Nicole Tagnon

Personal information
- Born: 20 February 1950 (age 76) Paris, France

Chess career
- Country: France
- Title: Women FIDE Master (1982)
- Peak rating: 2190 (July 1988)

= Nicole Tagnon =

French chess player

Nicole Tagnon (born 20 February 1950) is a French chess Women FIDE master (WFM), seven-times French Women's Chess Championship medalist (1975, 1976, 1977, 1981, 1983, 1986, 1991).

==Biography==
From the mid-1970s to the early 1990s, Nicole Tagnon was one of France's leading women's chess players. She has participated many times in French women's chess championships, where she has won seven medals: four silver (1976, 1977, 1983, 1991) and three bronze (1975, 1981, 1986). In 1987, in Budel Nicole Tagnon participated in Women's World Chess Championship West European Zonal tournament and shared 3rd–5th place.

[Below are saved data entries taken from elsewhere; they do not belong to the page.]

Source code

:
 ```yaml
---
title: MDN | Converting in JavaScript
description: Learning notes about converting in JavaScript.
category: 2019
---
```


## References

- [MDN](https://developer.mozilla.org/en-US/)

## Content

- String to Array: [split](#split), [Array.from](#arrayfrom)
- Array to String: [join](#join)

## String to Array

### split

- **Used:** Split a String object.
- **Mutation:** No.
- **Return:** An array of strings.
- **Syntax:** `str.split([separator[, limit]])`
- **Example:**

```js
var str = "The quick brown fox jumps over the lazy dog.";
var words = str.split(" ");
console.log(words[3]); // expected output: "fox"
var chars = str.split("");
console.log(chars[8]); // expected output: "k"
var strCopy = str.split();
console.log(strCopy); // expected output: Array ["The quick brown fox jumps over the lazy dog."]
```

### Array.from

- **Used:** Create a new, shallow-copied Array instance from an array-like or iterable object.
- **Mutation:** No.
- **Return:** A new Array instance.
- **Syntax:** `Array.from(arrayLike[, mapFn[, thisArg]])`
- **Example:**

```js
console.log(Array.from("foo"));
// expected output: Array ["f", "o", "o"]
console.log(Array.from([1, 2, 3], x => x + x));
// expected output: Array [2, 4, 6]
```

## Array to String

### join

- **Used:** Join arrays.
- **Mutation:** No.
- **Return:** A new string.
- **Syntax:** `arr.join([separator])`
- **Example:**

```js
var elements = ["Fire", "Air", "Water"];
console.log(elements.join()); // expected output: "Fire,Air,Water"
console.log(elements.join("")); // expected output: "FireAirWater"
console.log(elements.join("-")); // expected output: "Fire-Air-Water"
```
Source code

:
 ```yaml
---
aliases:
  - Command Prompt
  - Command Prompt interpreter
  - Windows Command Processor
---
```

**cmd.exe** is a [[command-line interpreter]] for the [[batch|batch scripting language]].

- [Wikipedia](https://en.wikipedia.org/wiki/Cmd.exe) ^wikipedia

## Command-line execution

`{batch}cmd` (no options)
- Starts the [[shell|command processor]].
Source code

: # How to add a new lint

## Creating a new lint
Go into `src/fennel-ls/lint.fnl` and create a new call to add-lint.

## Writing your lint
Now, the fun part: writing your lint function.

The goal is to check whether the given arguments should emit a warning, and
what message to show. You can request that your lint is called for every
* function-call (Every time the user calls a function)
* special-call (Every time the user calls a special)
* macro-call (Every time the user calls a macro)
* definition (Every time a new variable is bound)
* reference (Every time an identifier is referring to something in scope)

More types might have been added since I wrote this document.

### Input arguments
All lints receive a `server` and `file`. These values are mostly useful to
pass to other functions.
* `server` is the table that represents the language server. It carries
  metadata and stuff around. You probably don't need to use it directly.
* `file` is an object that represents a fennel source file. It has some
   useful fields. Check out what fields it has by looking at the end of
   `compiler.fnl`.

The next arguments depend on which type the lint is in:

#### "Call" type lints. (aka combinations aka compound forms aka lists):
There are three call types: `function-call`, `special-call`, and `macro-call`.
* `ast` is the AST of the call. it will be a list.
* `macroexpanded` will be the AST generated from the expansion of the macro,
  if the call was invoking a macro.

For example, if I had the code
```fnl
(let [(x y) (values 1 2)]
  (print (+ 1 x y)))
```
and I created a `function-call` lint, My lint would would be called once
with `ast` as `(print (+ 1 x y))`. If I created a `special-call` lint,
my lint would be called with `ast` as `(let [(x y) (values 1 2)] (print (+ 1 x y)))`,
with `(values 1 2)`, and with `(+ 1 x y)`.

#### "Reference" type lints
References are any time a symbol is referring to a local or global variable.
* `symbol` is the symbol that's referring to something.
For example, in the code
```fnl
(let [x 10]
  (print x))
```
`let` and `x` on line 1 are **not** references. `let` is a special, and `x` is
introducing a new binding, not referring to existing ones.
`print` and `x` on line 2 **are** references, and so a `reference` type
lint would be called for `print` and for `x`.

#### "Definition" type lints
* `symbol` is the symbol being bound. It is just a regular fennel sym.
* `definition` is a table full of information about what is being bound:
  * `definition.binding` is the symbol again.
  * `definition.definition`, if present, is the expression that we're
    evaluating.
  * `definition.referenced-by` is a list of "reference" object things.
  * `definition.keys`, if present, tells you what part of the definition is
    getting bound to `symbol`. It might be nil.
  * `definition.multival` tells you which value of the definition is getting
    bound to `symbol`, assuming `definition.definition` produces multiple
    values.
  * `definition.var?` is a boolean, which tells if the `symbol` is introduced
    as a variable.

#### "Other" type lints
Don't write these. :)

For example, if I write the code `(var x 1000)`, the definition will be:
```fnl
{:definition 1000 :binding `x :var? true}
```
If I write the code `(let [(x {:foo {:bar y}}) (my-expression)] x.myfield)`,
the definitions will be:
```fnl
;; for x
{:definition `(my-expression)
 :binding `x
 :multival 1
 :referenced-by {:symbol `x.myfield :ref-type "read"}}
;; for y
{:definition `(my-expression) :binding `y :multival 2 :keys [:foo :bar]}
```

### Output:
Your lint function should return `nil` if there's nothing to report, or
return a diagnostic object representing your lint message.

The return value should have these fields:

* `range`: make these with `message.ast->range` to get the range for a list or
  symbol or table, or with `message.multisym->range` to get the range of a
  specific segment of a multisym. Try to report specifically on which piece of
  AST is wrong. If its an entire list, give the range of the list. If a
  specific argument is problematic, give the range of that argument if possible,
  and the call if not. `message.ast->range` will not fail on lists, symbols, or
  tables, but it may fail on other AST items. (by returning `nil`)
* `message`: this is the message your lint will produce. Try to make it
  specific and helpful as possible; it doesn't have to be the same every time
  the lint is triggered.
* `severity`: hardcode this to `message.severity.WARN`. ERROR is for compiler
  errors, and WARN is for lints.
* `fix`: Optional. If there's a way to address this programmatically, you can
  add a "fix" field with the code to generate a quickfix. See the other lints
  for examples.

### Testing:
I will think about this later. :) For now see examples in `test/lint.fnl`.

Nicole Tagnon played for France in the Women's Chess Olympiads:
- In 1976, at second board in the 7th Chess Olympiad (women) in Haifa (+5, =3, -4),
- In 1978, at second board in the 8th Chess Olympiad (women) in Buenos Aires (+4, =2, -6),
- In 1982, at first board in the 10th Chess Olympiad (women) in Lucerne (+5, =4, -4),
- In 1984, at first board in the 26th Chess Olympiad (women) in Thessaloniki (+4, =3, -6),
- In 1986, at third board in the 27th Chess Olympiad (women) in Dubai (+2, =3, -4),
- In 1988, at third board in the 28th Chess Olympiad (women) in Thessaloniki (+4, =2, -5),
- In 1992, at second board in the 30th Chess Olympiad (women) in Manila (+2, =0, -7).